The three types of sensitive energy are associated with perception of our body, our mind, and our emotions. In the body we call the sensitive energy sensation. In the perception of our emotions, we call it feeling or feeling energy, and in the perception of our thoughts, we call it cognitive energy.

To incorporate the subjective experience of our body into our spiritual practice, we become aware of having a body, of being in our body, moment to moment. Take the example of your right hand. Put your attention into your right hand and hold it there. Notice the life in your hand, its visceral aliveness. Staying with that for a couple of minutes, your experience of your hand grows vivid. Now notice the difference between your experience at this moment of your right hand and your left hand. This shows the sensitive energy, the sensation in your right hand. That energy was drawn into your right hand by your attention to that hand.

To incorporate the subjective experience of our mind into our spiritual practice, we intentionally notice our thoughts. We put and hold our attention on our thoughts, on the endless series of thoughts coming and going through our mind. By noticing them, we become aware of their meaning. We see one thought leading to another. We see that we are not driving our thoughts, that we are not usually thinking them. Rather they drive themselves. One thought inspires the next or some random sight or sound sets our thoughts off in a new direction. Usually we are only half aware of the thoughts meandering through our mind. We live surrounded by air, but we normally do not notice the air. Similarly, we live in thoughts but normally do not notice them. Our thoughts think us, drive us, pretend they are us. But when we pay attention to our mind, we bring the cognitive energy to bear, enabling us to be in contact with our thoughts, to see them as just thoughts, to know their meaning. They have their value, but they do not define us.

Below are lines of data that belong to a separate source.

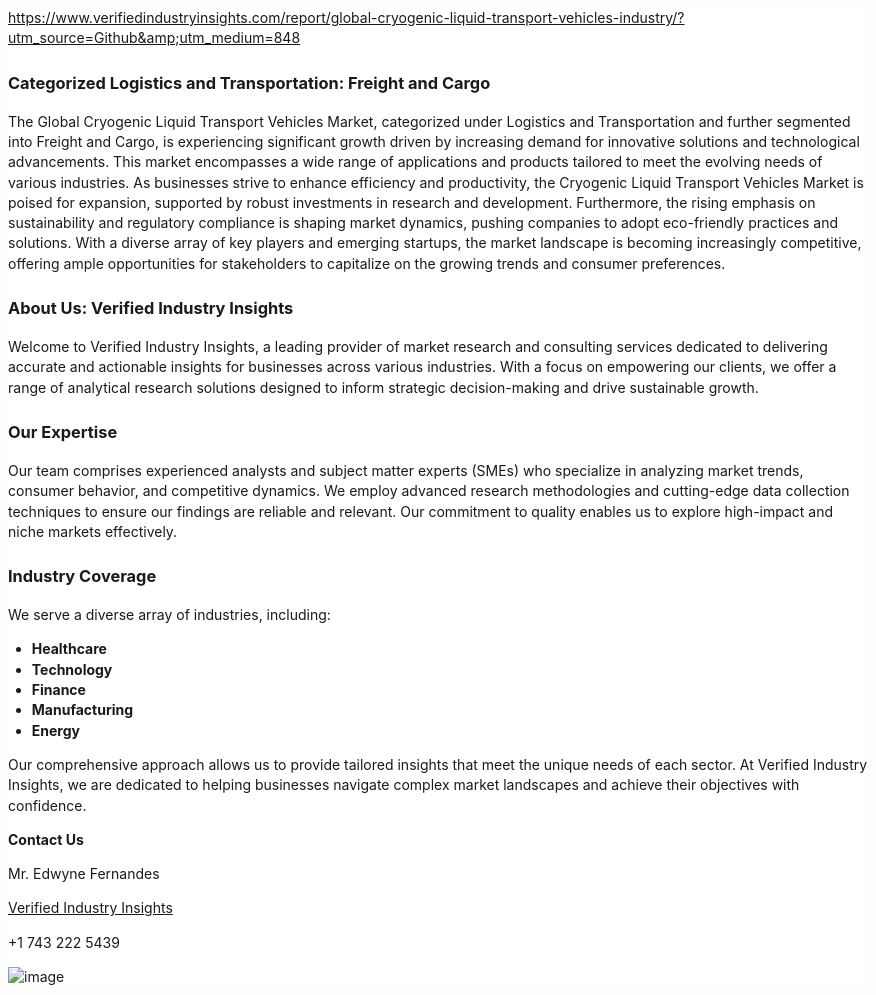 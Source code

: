 </strong><a href="https://www.verifiedindustryinsights.com/report/global-cryogenic-liquid-transport-vehicles-industry/?utm_source=Github&amp;utm_medium=848">https://www.verifiedindustryinsights.com/report/global-cryogenic-liquid-transport-vehicles-industry/?utm_source=Github&amp;utm_medium=848</a>&nbsp;</p><h3>Categorized Logistics and Transportation: Freight and Cargo </h3><p>The Global Cryogenic Liquid Transport Vehicles Market, categorized under Logistics and Transportation and further segmented into Freight and Cargo, is experiencing significant growth driven by increasing demand for innovative solutions and technological advancements. This market encompasses a wide range of applications and products tailored to meet the evolving needs of various industries. As businesses strive to enhance efficiency and productivity, the Cryogenic Liquid Transport Vehicles Market is poised for expansion, supported by robust investments in research and development. Furthermore, the rising emphasis on sustainability and regulatory compliance is shaping market dynamics, pushing companies to adopt eco-friendly practices and solutions. With a diverse array of key players and emerging startups, the market landscape is becoming increasingly competitive, offering ample opportunities for stakeholders to capitalize on the growing trends and consumer preferences.</p><h3>About Us: Verified Industry Insights</h3><p>Welcome to Verified Industry Insights, a leading provider of market research and consulting services dedicated to delivering accurate and actionable insights for businesses across various industries. With a focus on empowering our clients, we offer a range of analytical research solutions designed to inform strategic decision-making and drive sustainable growth.</p><h3>Our Expertise</h3><p>Our team comprises experienced analysts and subject matter experts (SMEs) who specialize in analyzing market trends, consumer behavior, and competitive dynamics. We employ advanced research methodologies and cutting-edge data collection techniques to ensure our findings are reliable and relevant. Our commitment to quality enables us to explore high-impact and niche markets effectively.</p><h3>Industry Coverage</h3><p>We serve a diverse array of industries, including:</p><ul><li><strong>Healthcare</strong></li><li><strong>Technology</strong></li><li><strong>Finance</strong></li><li><strong>Manufacturing</strong></li><li><strong>Energy</strong></li></ul><p>Our comprehensive approach allows us to provide tailored insights that meet the unique needs of each sector. At Verified Industry Insights, we are dedicated to helping businesses navigate complex market landscapes and achieve their objectives with confidence.</p><p><strong>Contact Us</strong></p><p>Mr. Edwyne Fernandes</p><p><a href="https://www.verifiedindustryinsights.com/">Verified Industry Insights</a></p><p>+1 743 222 5439</p>
![image](https://github.com/user-attachments/assets/48ce63c1-54ec-423d-86af-f063a5c59f45)

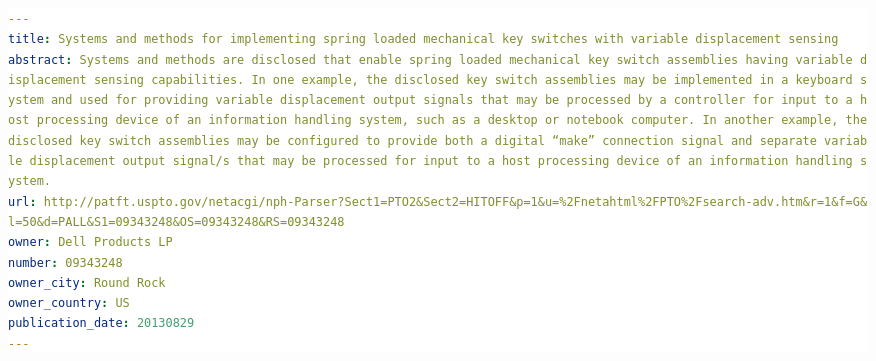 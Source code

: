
 ```yaml
---
title: Systems and methods for implementing spring loaded mechanical key switches with variable displacement sensing
abstract: Systems and methods are disclosed that enable spring loaded mechanical key switch assemblies having variable displacement sensing capabilities. In one example, the disclosed key switch assemblies may be implemented in a keyboard system and used for providing variable displacement output signals that may be processed by a controller for input to a host processing device of an information handling system, such as a desktop or notebook computer. In another example, the disclosed key switch assemblies may be configured to provide both a digital “make” connection signal and separate variable displacement output signal/s that may be processed for input to a host processing device of an information handling system.
url: http://patft.uspto.gov/netacgi/nph-Parser?Sect1=PTO2&Sect2=HITOFF&p=1&u=%2Fnetahtml%2FPTO%2Fsearch-adv.htm&r=1&f=G&l=50&d=PALL&S1=09343248&OS=09343248&RS=09343248
owner: Dell Products LP
number: 09343248
owner_city: Round Rock
owner_country: US
publication_date: 20130829
---
```

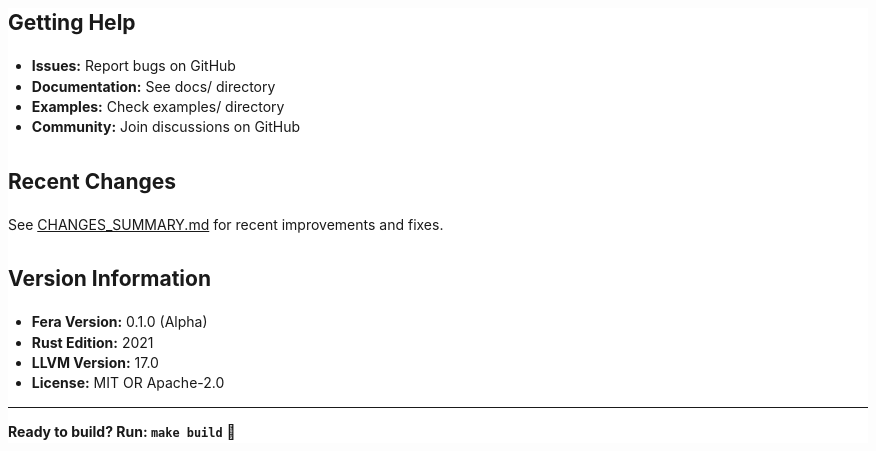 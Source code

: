 ## Getting Help

- **Issues:** Report bugs on GitHub
- **Documentation:** See docs/ directory
- **Examples:** Check examples/ directory
- **Community:** Join discussions on GitHub

## Recent Changes

See [CHANGES_SUMMARY.md](CHANGES_SUMMARY.md) for recent improvements and fixes.

## Version Information

- **Fera Version:** 0.1.0 (Alpha)
- **Rust Edition:** 2021
- **LLVM Version:** 17.0
- **License:** MIT OR Apache-2.0

---

**Ready to build? Run: `make build`** 🚀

To incorporate the subjective experience of our emotions into our spiritual practice, we pay attention to them. When we have a strong emotion, our attention is automatically drawn to it. But we can expand the reach of our attention to include the manifestations of the emotion in our body: our facial expressions, posture, gestures, tone of voice, sensations in our chest and solar plexus, and tensions in our shoulders and abdomen. We also open to how the emotion affects our mind, how it drives and colors our thoughts, and how our thoughts feed the emotion. When our emotions are absent or mild, we just bring attention to our chest and solar plexus region, the home of our emotions. If nothing in particular is happening, then we just be there in the emotion of equanimity. In so many of our life events and interactions, a mild emotion of one type or another arises. We open our awareness to that. In all of this, we are working with the sensitive energy of feeling that enables our contact with our emotions, enables us to see our emotions as just emotions. They have their value, but they do not define us.

Why work with these sensitive energies? Doing so makes our life more vivid. Doing so provides us a measure of freedom, as we shall see. And doing so builds our soul, directly. For this week, please work on the sensitive energies in your own being, on becoming more aware of them and accumulating them. This practice proves invaluable both in sitting meditation and whenever we have spare attention as we go about our day.